Sender: “Control Systems Group Network (CSGnet)”

From: Bill Powers
Subject: Re: Tensegrity
To: Multiple recipients of list CSGNET

X-UIDL: 9609e32fd5264b23dffd94efb649101b
[From Bill Powers (980108.0200 MST)]
Found Ingber’s article on “tensegrity” on the Web, thanks to Rick’s reference.
What Ingber seems to have discovered is Hooke’s Law. Well, give him credit;
he’s discovered that mechanical systems, under applied forces, tend to
distort, and that the distortions produce restoring forces. Thus “tensions”
appear within the distorted system that, when the disturbance is removed,
restore the “integrity” of the system: therefore, I assume, “tensegrity.”
As Rick pointed out, this has nothing to do with control, and therefore
misses the main point of living systems. Even tennis balls have tensegrity
– heck, so does every material object that doesn’t fall into powder at the
first touch.

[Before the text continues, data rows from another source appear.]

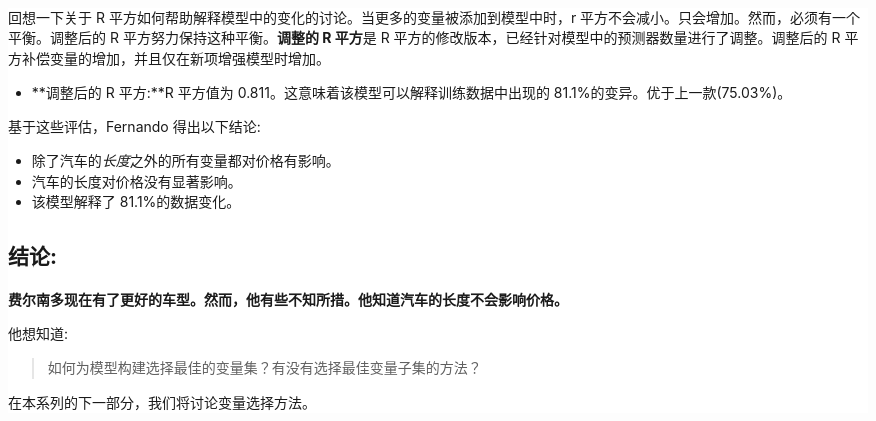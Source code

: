 回想一下关于 R 平方如何帮助解释模型中的变化的讨论。当更多的变量被添加到模型中时，r 平方不会减小。只会增加。然而，必须有一个平衡。调整后的 R 平方努力保持这种平衡。**调整的 R 平方**是 R 平方的修改版本，已经针对模型中的预测器数量进行了调整。调整后的 R 平方补偿变量的增加，并且仅在新项增强模型时增加。

*   **调整后的 R 平方:**R 平方值为 0.811。这意味着该模型可以解释训练数据中出现的 81.1%的变异。优于上一款(75.03%)。

基于这些评估，Fernando 得出以下结论:

*   除了汽车的*长度*之外的所有变量都对价格有影响。
*   汽车的长度对价格没有显著影响。
*   该模型解释了 81.1%的数据变化。

## 结论:

**费尔南多现在有了更好的车型。然而，他有些不知所措。他知道汽车的长度不会影响价格。**

他想知道:

> 如何为模型构建选择最佳的变量集？有没有选择最佳变量子集的方法？

在本系列的下一部分，我们将讨论变量选择方法。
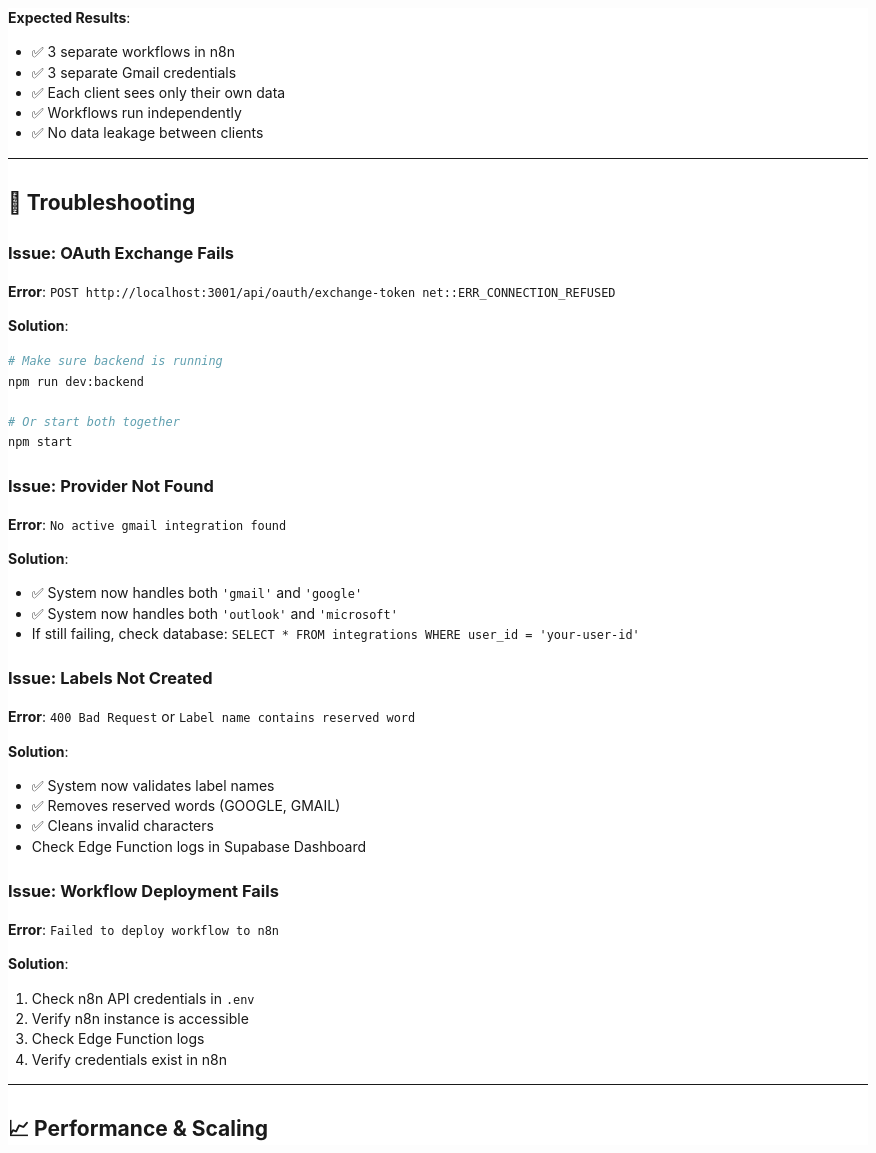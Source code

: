 **Expected Results**:
- ✅ 3 separate workflows in n8n
- ✅ 3 separate Gmail credentials
- ✅ Each client sees only their own data
- ✅ Workflows run independently
- ✅ No data leakage between clients

---

## 🐛 **Troubleshooting**

### **Issue: OAuth Exchange Fails**
**Error**: `POST http://localhost:3001/api/oauth/exchange-token net::ERR_CONNECTION_REFUSED`

**Solution**:
```bash
# Make sure backend is running
npm run dev:backend

# Or start both together
npm start
```

### **Issue: Provider Not Found**
**Error**: `No active gmail integration found`

**Solution**:
- ✅ System now handles both `'gmail'` and `'google'`
- ✅ System now handles both `'outlook'` and `'microsoft'`
- If still failing, check database: `SELECT * FROM integrations WHERE user_id = 'your-user-id'`

### **Issue: Labels Not Created**
**Error**: `400 Bad Request` or `Label name contains reserved word`

**Solution**:
- ✅ System now validates label names
- ✅ Removes reserved words (GOOGLE, GMAIL)
- ✅ Cleans invalid characters
- Check Edge Function logs in Supabase Dashboard

### **Issue: Workflow Deployment Fails**
**Error**: `Failed to deploy workflow to n8n`

**Solution**:
1. Check n8n API credentials in `.env`
2. Verify n8n instance is accessible
3. Check Edge Function logs
4. Verify credentials exist in n8n

---

## 📈 **Performance & Scaling**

The effect Ingber is trying to describe, or course, is
active resistance to disturbances, in which there is far more resistance
than can be accounted for by elasticity. He doesn’t, however, know that
this is what he is trying to describe; there’s no evidence in the article
that he knows the difference between passive elasticity and active
resistance to disturbance.
I recommend a dose of “A Bucket of Beans,” in LCS II. For those not
familiar with the demo:
The wire handle (bail) of a toy bucket is unhooked from the bucket and
re-attached through two rubber bands. The subject is told to grasp the
handle and hold the rim of the bucket next to and level with some object,
like the seat of a chair (but not over the seat). The experimenter then
slowly pours a bag of pinto beans into the bucket until it is full (less
messy than water if a rubber band breaks). You know the effect is getting
across if the audience gasps. What happens, of course, is that the rubber
bands stretch as the beans are poured in, but the wrong end of the rubber
bands moves
. The bucket stays more or less stationary, and the handle rises.
You can see the same effect happening if you hold a pot under a faucet and
run water into it. Instead of the pot sagging as the increasing weight
stretches the muscles, the pot stays still and the muscles shorten.
Another nice demo is to sit in front of a table and press down on it with
one hand, using the other hand to feel your triceps. The arm doesn’t move,
but you can feel the triceps tensing. The same thing will happen if you
hold the arm out and ask someone else to push up on it while you hold it
These effects do not demonstrate tensegrity; they demonstrate active control.
If any of you haven’t seen or tried the Bucket of Beans demo, I highly
recommend it. It’s a great way to understand the difference between passive
and active resistance to disturbances.

On another subject, I have a new demo of the effect Gary Cziko discovered,
in which you try to put your finger on a dim light-source in a dark room. I
noticed this one when I lost track of the text cursor (a short vertical
bar) on a cluttered Windows screen. Since there is no absolute relationship
between the mouse’s physical position and the position of the little line
on the screen, you can’t control the cursor until you can see it. You move
the mouse around at random until the cursor finally moves back onto the
screen; then you can control it again.

One final subject. A question that has arisen with respect to Bruce
Abbott’s experiments is that if rats don’t vary their rate of pressing
under either fixed ratio or variable-ratio schedules (as is beginning to
look like the case), what the heck are they controlling, if anything, and
how? My thought is that these experiments are far too messy and
complicated, and it would be nice to find something simpler and clearer.
There is a precedent; about a million years ago, someone studied
“approach-avoidance gradients” by attaching harnesses to rats and seeing
how hard they pulled to get to a food dish. Of course they pulled hard
enough to get to the dish, if they could. But a variant on this experiment
would be easy to set up, in which a rat already located at a food dish is
pulled away from it by a string attached to a harness. If the floor of the
cage were mounted on strain gages, we could measure how hard the rat pulled
back against a force applied to the string. We would find, of course, that
the rat’s effort was equal and opposite to the pull on the string. Of
course we could deduce how hard it was pulling back from the fact that it
remained at the food dish, but just for completeness it would be good to
demonstrate the equality of the applied force to the muscle-generated
resistive force.
This may be a very simple experiment, but at least we could demonstrate one
variable that a rat controls with high accuracy: its own body position.
Bill P.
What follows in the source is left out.